This error is happening because we do some outlier filtering on the reconstructed volumes prior to clustering. Thus, the 100 original reconstructions (set by the parameter PCA: number of reconstructions) are filtered down to 96. This number is smaller than the number of classes and thus our GMM clustering will fail.

In general, we recommend setting the parameter PCA: number of reconstructions to at least 3-5X the number of classes (e.g., 500 in this case). We’ll make this more clear in a future release!

Also of interest: I recently wrote up a quick explanation of how the PCA mode works here: PCA mode initialization in 3D classification - query - #3 by olibclarke. Note that in our experience, this initialization does not typically produce better volumes than just the ‘simple’ mode (which uses random sample backprojection) but we’re actively exploring how to improve this! We’re happy to hear any feedback for how it does in your case.

Hope that helps,
Valentin

3 Likes

@vperetroukhin @CryoEM2 thank you for your help and explanation

good to know, I never put it together that it errors when I have many classes but don’t change PCA reconstructions.

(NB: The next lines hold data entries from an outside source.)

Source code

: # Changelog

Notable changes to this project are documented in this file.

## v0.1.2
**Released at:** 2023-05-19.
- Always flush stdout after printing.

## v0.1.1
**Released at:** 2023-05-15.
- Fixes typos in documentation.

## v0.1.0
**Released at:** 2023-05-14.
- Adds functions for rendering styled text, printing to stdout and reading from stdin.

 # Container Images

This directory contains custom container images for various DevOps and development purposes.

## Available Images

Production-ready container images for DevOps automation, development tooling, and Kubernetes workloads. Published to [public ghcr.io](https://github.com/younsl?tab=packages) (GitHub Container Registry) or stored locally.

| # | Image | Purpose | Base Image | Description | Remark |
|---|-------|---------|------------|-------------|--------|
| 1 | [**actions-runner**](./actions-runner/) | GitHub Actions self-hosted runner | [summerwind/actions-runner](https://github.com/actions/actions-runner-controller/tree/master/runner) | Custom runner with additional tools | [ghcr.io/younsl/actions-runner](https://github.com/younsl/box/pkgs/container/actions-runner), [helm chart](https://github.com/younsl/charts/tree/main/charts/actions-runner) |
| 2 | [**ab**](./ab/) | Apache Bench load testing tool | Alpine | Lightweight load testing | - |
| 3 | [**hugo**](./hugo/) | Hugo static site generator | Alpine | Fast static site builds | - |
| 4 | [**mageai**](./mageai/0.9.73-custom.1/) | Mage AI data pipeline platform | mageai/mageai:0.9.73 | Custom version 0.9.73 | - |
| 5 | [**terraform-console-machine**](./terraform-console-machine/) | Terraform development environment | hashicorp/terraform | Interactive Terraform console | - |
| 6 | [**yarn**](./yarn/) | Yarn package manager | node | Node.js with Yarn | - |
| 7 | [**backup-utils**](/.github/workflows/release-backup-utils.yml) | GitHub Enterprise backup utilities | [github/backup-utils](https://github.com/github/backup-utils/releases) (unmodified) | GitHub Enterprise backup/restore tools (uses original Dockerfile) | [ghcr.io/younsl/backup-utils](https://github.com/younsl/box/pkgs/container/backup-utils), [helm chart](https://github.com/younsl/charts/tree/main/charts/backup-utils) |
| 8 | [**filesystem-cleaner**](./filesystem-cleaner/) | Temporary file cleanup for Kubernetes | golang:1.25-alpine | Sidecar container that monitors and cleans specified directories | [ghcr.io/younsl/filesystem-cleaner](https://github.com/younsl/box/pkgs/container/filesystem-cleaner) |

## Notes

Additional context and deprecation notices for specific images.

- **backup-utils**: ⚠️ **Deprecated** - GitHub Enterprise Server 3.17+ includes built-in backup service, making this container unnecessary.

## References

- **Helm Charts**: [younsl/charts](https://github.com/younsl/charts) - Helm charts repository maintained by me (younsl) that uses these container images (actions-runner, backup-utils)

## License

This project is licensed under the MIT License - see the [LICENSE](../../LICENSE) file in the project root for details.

I will also swap to Simple and see if I experience a noticeable difference and report back. For the record, I always (and necessarily so) use 0.1 Class Similarity, or else nothing gets separated. Typically 8-10Å Target resolution, this gives a result pretty similar to 3DVA clustering which is principally what I use the tool for; broad classification of motion to isolate ~50k particle clusters where conformation/composition are the same to fast-track my pursuit of high resolution of a subset.

2 Likes

I saw your other post as well. there’s quite a bit of this content available in searching the discussion board, from valentin, myself, oli both for old 3D class and the new version. Happy digging! Let us know if you don’t seem to get value from the tool and I’m sure we can tailor some suggestions.

1 Like